Sempre que uma grande tragédia ocorre, a soliedariedade costuma aparecer por todos os lados mostrando que, ao contrário do que se costuma pensar, há um interesse comum e altruista pelo bem de todos os povos, por mais próximos ou distantes que estejam.

Isso não foi diferente com o Japão que, após terremotos, tsunami e um dos mais graves desastres nucleares da história, vem enfrentando uma guerra diária pela sobrevivência.

Por todo o mundo, empresas e pessoas se uniram em redes de informação (como o Japan Person Finder, do Google) ou de doações, em sua maior parte capitaneadas pela Cruz Vermelha.

E tivemos, aqui no Clube, um exemplo que deve ser conhecido por todos.

O autor Edweine Loureiro, que reside no Japão há alguns anos, resolveu usar a literatura para ajudar as vítimas. Como? Ele juntou uma série de crônicas suas, a maior parte premiada em concursos literários, e publicou no livro Clandestinos (e outras histórias).

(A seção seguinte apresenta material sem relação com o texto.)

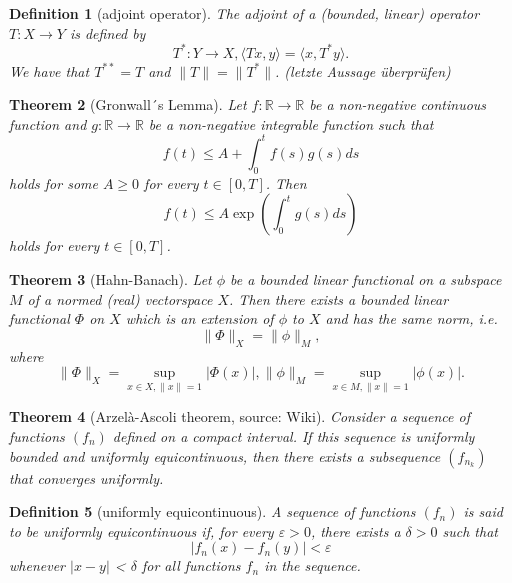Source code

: \documentclass[12pt,a4paper]{article}
\newtheorem{definition}{Definition}
\newtheorem{thm}[definition]{Theorem}
\begin{document}
\begin{definition}[adjoint operator]
The adjoint of a (bounded, linear) operator $T:X\rightarrow Y$ is defined by
\begin{equation}
T^*:Y\rightarrow X, \langle Tx, y \rangle = \langle x, T^*y \rangle.
\end{equation}
We have that $T^{**}=T$ and $\lVert T \rVert = \lVert T^* \rVert$. (letzte Aussage überprüfen)
\end{definition}

\begin{thm}[Gronwall´s Lemma]
Let $f:\mathbb{R}\rightarrow\mathbb{R}$ be a non-negative continuous function and $g:\mathbb{R}\rightarrow\mathbb{R}$ be a  non-negative integrable function such that
\begin{equation}
f(t)\leq A+\int_0^tf(s)g(s)ds
\end{equation}
holds for some $A\geq 0$ for every $t\in[0,T]$. Then
\begin{equation}
f(t)\leq A\exp(\int_0^t g(s) ds)
\end{equation}
holds for every $t\in[0,T]$.
\end{thm}

\begin{thm}[Hahn-Banach]
Let $\phi$ be a bounded linear functional on a subspace $M$ of a normed (real) vectorspace $X$. Then there exists a bounded linear functional $\Phi$ on $X$ which is an extension of $\phi$ to $X$ and has the same norm, i.e.
\begin{equation}
\lVert\Phi\rVert_X=\lVert \phi \rVert_M,
\end{equation}
where
\begin{equation}
\lVert\Phi\rVert_X=\sup_{x\in X,\lVert x\rVert=1} \vert\Phi(x)\vert, 
\lVert \phi \rVert_M = \sup_{x\in M,\lVert x\rVert=1} \vert\phi(x)\vert.
\end{equation}
\end{thm}

\begin{thm}[Arzelà-Ascoli theorem, source: Wiki]
Consider a sequence of functions $(f_n)$ defined on a compact interval. If this sequence is uniformly bounded and uniformly equicontinuous, then there exists a subsequence $(f_{n_k})$ that converges uniformly.
\end{thm}

\begin{definition}[uniformly equicontinuous]
A sequence of functions $(f_n)$ is said to be uniformly equicontinuous if, for every $\varepsilon > 0$, there exists a $\delta > 0$ such that
\begin{equation}
\left|f_{n}(x)-f_{n}(y)\right|<\varepsilon
\end{equation}
whenever $| x-y |$ < $\delta$ for all functions $f_n$ in the sequence.
\end{definition}
\end{document}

Como os contos dividem-se entre Brasil e Japão, os seus textos acabam transportando os leitores para a ilha asiática, onde eles podem conhecer o dia-a-dia de um imigrante, suas histórias, casos e “causos”. Essa proximidade criada pela literatura já traz, por si só, algo valiosíssimo: a minimização da distância que separa os dois países e uma maior integração entre as culturas do autor, personagens e leitores. Algo fundamental para que se conheça melhor os tantos corações que foram abalados pela tragédia.

Edweine, no entanto, decidiu ir além de apenas fazer o leitor se sentir mais próximo das histórias contadas em seu livro – algumas que certamente envolveram vítimas. Em um acordo feito com a Cruz Vermelha, ele está doando 100% dos seus direitos autorais para campanhas de ajuda humanitária aos japoneses.

Uma maneira altamente representativa que ele encontrou de apoiar o país que o acolheu e no qual testemunhou um verdadeiro colapso geográfico e social no último mês.

A ação de Edweine não passou incólume uma vez que ele foi dos primeiros a usar a literatura como ferramenta de ajuda humanitária: diversas rádios japonesas e blogs, a maior parte voltada para imigrantes brasileiros e seus familiares, já noticiaram o fato e estão ajudando-o na campanha.

Da nossa parte, gostaríamos de parabenizar Edweine pela atitude.